REFLECTIONS.—1. Man in innocence had much to humble him, when he could look upon the earth under his feet, and call it mother. He was but dust of dust. But how much more cause hath fallen man to be humble, when he is not only of the dust, but must return to the dust again. It is ignorance of our original, and forgetfulness of our end, which lead us to high thoughts of our vile and sinful selves. And yet it must be acknowledged, that the body of man is curiously wrought. Materiem superabat opus. "The workmanship excelled the materials." Let us then present our bodies to God as living sacrifices, and as living temples, and, vile as they now are, they shall shortly be new formed like Christ's glorious body.
And breathed into his nostrils the breath of life— The original words חיים נשׁמת nishmath chiim, signify the breath of lives, including the vegetative, sensitive, and rational life of man.

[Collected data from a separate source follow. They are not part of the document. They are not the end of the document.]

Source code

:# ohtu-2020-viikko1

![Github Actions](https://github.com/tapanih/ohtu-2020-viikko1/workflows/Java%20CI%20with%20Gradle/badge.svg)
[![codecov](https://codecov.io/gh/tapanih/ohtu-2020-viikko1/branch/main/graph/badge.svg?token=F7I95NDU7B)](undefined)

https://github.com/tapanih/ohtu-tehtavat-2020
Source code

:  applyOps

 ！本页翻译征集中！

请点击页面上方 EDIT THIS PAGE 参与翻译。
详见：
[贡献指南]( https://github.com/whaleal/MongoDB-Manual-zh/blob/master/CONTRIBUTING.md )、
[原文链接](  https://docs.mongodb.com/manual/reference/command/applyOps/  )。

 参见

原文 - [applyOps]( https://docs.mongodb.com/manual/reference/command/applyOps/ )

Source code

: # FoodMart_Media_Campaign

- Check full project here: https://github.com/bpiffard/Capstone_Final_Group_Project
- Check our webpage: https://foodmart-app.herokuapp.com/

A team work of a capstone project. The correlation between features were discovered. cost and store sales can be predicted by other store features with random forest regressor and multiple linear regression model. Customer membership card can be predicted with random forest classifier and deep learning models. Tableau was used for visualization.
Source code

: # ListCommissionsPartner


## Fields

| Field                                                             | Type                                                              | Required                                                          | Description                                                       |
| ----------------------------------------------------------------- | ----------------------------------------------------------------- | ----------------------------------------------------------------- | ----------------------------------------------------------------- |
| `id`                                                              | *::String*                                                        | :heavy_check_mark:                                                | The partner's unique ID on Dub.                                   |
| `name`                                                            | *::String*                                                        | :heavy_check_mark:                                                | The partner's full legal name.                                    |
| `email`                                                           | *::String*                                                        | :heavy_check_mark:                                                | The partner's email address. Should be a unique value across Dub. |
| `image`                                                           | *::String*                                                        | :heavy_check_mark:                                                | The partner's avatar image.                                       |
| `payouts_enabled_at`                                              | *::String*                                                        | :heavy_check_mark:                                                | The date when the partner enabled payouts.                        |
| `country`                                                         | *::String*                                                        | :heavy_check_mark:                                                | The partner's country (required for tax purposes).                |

And man became a living soul— Consider here, the high original, and yet the admirable serviceableness of the soul of Man 1:1. It takes its rise from the breath of heaven, and is produced by it! It is pity then it should cleave to the earth, and mind earthly things. It came immediately from God. Hence God is not only the Former but the Father of Spirits. Let the soul, which God hath breathed into us, breathe after him; and let it be for him, since it is from him. 2. It takes its lodging in a house of clay, and is the life and support of it. The body would be a worthless, useless, loathsome carcase, if the soul did not animate it. Since then the extraction of the soul is so noble, and its nature and faculties so excellent, let us not be of those fools who despise their own souls, by preferring their bodies before them.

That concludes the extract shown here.